A robust accountability system is crucial for efficient public services provision (Besley and Ghatak, 2003; Cameron, 2004; Ferejohn, 1986; O’Donnell, 1998). In its standard definition, accountability is understood as the process of holding authorities responsible for their actions (Finer, 1941; Mulgan, 2000; O’Loughlin, 1990). Past studies show that accountability has a positive impact on governance; it ensures that politicians act on behalf of voters (Freire, 2010; Moncrieffe, 1998), reduces the opportunities for rent-seeking and corruption (Deininger and Mpuga, 2005; Wenar, 2006), and improves the quality of public services (Adsera et al., 2003; Björkman and Svensson, 2009). Recent research also suggests that accountability leads to higher economic growth because it limits state discretion in the economy and increases long-term investments in human capital (Benhabib and Przeworski, 2010; Ponzetto and Troiano, 2018; Suebvises, 2018).

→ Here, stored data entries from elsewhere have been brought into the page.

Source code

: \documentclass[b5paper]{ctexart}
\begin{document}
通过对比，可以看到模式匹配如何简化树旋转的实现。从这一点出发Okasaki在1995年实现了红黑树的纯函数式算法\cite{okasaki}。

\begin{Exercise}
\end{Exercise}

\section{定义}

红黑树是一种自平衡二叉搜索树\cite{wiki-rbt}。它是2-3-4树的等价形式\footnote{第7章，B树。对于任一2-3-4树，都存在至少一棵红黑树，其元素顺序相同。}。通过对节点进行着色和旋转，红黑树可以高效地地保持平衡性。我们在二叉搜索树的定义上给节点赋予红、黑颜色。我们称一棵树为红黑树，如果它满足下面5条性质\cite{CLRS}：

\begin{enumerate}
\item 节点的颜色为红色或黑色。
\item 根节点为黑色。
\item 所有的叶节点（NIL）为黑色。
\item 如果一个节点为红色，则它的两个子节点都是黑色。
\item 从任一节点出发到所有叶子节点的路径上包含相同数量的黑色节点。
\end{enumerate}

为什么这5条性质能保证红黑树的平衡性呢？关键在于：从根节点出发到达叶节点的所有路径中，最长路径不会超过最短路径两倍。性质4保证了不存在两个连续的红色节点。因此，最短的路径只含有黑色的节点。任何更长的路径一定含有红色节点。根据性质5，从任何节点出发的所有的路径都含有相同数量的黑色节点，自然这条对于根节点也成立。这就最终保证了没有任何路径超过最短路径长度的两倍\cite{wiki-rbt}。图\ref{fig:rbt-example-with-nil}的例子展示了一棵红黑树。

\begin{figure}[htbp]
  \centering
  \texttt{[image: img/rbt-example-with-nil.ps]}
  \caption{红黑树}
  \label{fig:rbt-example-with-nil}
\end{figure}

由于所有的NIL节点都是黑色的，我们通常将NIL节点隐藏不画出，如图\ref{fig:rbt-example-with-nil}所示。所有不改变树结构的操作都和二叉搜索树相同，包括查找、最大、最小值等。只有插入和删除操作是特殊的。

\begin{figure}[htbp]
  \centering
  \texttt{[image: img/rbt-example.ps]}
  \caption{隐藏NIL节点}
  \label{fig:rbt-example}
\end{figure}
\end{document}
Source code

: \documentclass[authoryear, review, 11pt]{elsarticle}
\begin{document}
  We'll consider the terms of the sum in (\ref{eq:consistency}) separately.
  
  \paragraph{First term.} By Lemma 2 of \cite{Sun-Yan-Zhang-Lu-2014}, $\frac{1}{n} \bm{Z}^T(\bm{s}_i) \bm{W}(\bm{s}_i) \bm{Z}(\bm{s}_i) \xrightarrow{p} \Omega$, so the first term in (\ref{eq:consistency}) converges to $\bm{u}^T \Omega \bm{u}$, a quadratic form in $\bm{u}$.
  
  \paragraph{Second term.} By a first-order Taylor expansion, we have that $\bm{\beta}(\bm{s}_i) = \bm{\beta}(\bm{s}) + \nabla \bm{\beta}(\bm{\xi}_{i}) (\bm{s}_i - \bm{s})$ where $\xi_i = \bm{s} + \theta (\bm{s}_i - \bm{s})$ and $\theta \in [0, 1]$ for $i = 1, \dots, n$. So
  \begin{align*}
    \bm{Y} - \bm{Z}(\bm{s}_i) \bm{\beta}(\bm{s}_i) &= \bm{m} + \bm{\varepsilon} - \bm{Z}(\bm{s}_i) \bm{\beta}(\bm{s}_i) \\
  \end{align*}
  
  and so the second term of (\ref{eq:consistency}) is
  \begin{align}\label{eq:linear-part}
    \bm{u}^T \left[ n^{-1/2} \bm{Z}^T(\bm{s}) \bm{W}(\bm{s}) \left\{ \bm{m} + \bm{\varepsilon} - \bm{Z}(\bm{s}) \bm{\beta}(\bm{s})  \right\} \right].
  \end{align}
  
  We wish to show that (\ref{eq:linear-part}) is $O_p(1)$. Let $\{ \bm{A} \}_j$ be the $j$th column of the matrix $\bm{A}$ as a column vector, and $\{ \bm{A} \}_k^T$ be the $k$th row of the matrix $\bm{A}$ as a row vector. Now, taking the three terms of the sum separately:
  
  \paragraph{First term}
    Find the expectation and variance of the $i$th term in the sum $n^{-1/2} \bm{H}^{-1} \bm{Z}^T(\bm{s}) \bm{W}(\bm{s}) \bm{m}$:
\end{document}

However, accountability mechanisms extend beyond elections. One promising model is that of bottom-up monitoring, in which citizens receive information about the shortcomings of a given project so they can evaluate and pressure underperforming public officials (Kosack and Fung, 2014; Molina et al., 2016; Raffler et al., 2018). Proponents argue that bottom-up accountability is effective because: (a) constituents have first-hand information about the outcomes of local policies; (b) citizens have incentives to attack corruption that directly affects them; and (c) policy-makers are sensitive to social punishment from their own communities (Serra, 2011: 570). In this regard, bottom-up accountability offers a potential solution to the principal-agent dilemma in public service by aligning the interests of state officials with those of the constituency they serve (Barro, 1973; Raffler et al., 2018).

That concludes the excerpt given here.